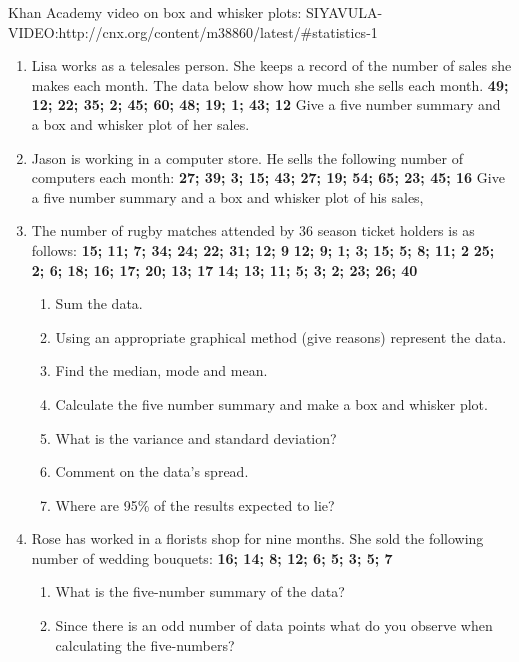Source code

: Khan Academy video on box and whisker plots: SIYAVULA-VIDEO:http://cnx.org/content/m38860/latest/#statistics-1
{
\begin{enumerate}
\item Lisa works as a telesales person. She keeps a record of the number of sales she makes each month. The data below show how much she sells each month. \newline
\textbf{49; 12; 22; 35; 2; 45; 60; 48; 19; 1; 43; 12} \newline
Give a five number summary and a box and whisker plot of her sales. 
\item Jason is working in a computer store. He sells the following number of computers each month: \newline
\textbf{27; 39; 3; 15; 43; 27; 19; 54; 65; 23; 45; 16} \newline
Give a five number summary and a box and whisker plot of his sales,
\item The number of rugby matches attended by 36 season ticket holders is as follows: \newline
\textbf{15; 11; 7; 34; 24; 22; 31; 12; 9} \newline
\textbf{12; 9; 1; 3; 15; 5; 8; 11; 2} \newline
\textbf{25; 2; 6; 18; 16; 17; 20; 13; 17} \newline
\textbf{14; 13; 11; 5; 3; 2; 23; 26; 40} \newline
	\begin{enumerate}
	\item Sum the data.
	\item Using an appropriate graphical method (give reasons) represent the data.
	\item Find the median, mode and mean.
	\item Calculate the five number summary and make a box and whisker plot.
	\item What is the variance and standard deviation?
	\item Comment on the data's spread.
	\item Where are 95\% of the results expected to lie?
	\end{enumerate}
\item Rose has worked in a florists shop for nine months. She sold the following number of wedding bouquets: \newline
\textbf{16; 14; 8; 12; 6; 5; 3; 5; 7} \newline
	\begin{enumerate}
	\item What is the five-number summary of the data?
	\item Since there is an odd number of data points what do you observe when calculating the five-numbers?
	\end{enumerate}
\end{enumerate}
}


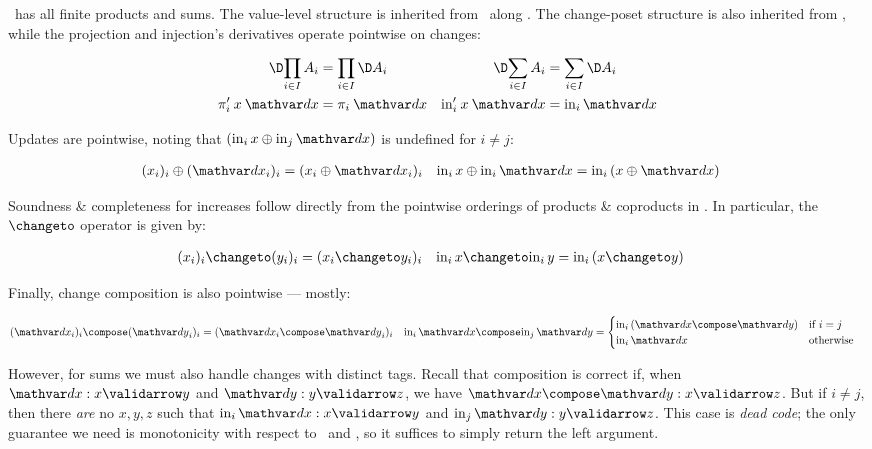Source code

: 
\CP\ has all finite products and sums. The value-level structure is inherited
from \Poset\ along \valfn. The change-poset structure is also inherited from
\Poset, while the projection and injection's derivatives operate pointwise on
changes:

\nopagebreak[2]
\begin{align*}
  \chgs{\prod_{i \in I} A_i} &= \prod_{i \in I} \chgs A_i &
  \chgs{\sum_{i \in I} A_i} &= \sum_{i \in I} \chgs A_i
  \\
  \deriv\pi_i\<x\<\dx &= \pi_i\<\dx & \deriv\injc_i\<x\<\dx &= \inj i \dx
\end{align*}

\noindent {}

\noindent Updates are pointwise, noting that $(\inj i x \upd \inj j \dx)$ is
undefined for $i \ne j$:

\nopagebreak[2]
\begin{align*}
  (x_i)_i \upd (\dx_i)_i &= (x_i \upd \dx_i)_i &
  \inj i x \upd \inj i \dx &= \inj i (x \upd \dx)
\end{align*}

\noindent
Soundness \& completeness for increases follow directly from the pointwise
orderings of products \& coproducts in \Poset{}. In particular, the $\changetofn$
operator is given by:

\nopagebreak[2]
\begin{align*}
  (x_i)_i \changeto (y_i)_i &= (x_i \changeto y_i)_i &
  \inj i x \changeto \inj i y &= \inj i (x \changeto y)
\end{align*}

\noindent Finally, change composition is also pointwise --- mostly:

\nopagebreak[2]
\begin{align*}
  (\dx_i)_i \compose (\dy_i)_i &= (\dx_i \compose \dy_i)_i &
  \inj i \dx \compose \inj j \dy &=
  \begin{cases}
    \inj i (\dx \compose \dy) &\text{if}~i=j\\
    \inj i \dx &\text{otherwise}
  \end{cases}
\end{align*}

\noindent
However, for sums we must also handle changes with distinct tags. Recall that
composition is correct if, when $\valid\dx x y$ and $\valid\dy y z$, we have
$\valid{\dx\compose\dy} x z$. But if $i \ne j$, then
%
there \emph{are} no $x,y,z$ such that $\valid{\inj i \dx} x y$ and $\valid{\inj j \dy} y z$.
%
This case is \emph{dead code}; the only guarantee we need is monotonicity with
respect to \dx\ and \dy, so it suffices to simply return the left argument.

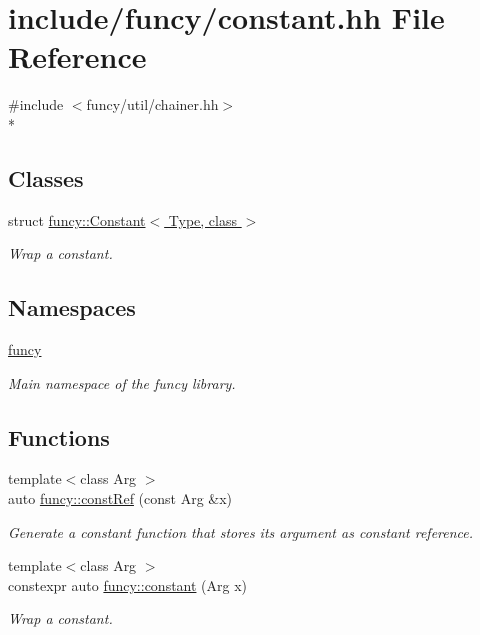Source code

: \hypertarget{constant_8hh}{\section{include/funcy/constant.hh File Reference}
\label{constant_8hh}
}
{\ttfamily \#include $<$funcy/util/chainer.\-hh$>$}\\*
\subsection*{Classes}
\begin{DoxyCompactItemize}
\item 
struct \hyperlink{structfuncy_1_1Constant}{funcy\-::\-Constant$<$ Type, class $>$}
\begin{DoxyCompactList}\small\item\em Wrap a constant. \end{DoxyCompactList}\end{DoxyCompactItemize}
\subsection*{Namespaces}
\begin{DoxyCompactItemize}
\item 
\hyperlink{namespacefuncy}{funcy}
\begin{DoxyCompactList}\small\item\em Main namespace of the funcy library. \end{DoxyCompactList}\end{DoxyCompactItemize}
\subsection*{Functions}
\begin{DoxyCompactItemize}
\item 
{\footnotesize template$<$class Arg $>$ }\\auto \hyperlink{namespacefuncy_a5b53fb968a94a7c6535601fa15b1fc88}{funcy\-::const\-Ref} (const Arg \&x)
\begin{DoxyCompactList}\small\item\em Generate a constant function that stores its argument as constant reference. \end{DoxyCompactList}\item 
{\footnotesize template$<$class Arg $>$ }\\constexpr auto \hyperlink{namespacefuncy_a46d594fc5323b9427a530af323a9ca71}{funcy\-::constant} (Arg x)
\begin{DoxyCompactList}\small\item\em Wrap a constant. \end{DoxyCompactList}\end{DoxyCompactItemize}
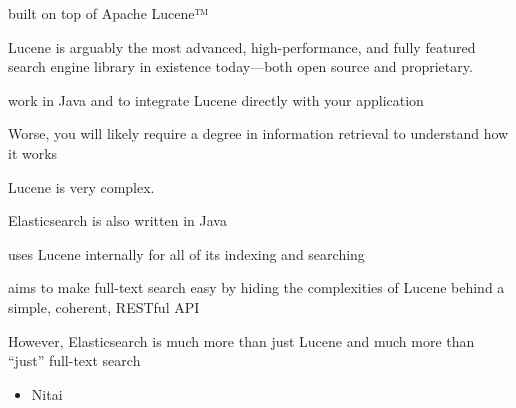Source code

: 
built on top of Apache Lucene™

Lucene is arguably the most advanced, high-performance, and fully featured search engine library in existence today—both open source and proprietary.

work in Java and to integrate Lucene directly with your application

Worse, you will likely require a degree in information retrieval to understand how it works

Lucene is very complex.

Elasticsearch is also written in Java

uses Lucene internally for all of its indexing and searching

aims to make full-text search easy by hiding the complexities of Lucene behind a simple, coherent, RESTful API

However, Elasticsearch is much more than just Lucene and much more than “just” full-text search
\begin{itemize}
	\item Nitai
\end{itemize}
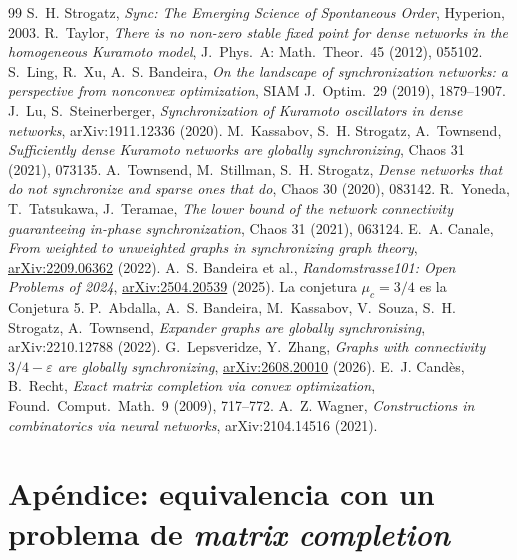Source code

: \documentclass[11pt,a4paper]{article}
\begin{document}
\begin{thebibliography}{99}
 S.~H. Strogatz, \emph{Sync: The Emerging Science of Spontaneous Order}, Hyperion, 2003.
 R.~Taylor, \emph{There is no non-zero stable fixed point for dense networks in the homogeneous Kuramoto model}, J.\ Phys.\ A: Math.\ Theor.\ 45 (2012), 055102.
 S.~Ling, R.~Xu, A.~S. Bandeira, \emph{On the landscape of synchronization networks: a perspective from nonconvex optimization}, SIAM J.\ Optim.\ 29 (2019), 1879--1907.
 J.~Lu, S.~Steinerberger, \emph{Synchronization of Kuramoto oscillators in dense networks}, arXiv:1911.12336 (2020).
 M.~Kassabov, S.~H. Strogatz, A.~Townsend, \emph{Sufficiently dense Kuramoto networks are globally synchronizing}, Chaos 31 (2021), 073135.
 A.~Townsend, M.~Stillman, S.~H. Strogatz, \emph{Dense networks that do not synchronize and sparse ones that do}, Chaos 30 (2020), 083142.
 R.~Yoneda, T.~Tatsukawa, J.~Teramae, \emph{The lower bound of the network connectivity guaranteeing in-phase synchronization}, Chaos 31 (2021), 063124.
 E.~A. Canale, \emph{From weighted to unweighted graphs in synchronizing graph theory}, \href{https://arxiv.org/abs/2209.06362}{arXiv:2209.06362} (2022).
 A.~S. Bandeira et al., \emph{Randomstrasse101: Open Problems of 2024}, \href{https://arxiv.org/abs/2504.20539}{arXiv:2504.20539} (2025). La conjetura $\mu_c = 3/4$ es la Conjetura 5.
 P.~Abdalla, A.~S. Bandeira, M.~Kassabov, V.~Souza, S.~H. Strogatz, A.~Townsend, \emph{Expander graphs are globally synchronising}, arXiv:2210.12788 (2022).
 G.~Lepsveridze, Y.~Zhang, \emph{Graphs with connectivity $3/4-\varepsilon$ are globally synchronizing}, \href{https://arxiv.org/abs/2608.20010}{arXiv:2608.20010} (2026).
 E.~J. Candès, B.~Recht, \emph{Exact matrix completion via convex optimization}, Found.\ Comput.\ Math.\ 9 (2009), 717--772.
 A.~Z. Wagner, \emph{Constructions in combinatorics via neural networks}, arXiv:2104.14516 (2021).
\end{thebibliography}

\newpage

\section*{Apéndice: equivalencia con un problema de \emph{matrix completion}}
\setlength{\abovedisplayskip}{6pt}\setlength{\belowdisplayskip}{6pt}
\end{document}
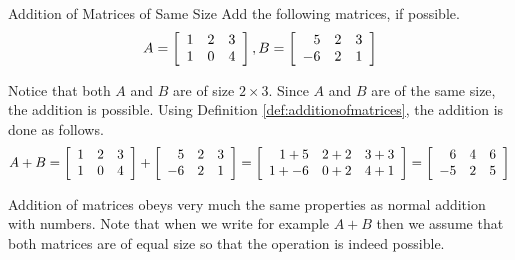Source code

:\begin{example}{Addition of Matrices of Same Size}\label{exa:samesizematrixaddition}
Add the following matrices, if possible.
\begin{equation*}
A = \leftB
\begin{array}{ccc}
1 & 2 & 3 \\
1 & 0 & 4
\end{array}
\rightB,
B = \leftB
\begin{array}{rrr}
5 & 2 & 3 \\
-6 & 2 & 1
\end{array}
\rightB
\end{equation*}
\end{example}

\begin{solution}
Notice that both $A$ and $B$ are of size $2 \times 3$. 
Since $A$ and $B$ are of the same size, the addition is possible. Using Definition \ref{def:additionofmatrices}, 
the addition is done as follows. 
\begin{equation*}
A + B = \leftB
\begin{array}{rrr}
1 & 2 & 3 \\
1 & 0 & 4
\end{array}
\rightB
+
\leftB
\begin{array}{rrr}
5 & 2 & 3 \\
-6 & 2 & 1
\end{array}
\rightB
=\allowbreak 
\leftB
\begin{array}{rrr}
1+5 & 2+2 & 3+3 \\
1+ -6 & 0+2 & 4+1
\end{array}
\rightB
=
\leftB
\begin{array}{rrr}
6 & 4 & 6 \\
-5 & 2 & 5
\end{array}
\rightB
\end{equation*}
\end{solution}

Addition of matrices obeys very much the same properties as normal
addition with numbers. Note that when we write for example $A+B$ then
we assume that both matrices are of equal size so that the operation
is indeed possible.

==========

▶ _Exercise goal_
What you return must be the lines above that run from the line with "represent the data." to the line with "of the data?", inclusive, each copied exactly.

▶ _Solved problem_
	\item Using an appropriate graphical method (give reasons) represent the data.
	\item Find the median, mode and mean.
	\item Calculate the five number summary and make a box and whisker plot.
	\item What is the variance and standard deviation?
	\item Comment on the data's spread.
	\item Where are 95\% of the results expected to lie?
	\end{enumerate}
\item Rose has worked in a florists shop for nine months. She sold the following number of wedding bouquets: \newline
\textbf{16; 14; 8; 12; 6; 5; 3; 5; 7} \newline
	\begin{enumerate}
	\item What is the five-number summary of the data?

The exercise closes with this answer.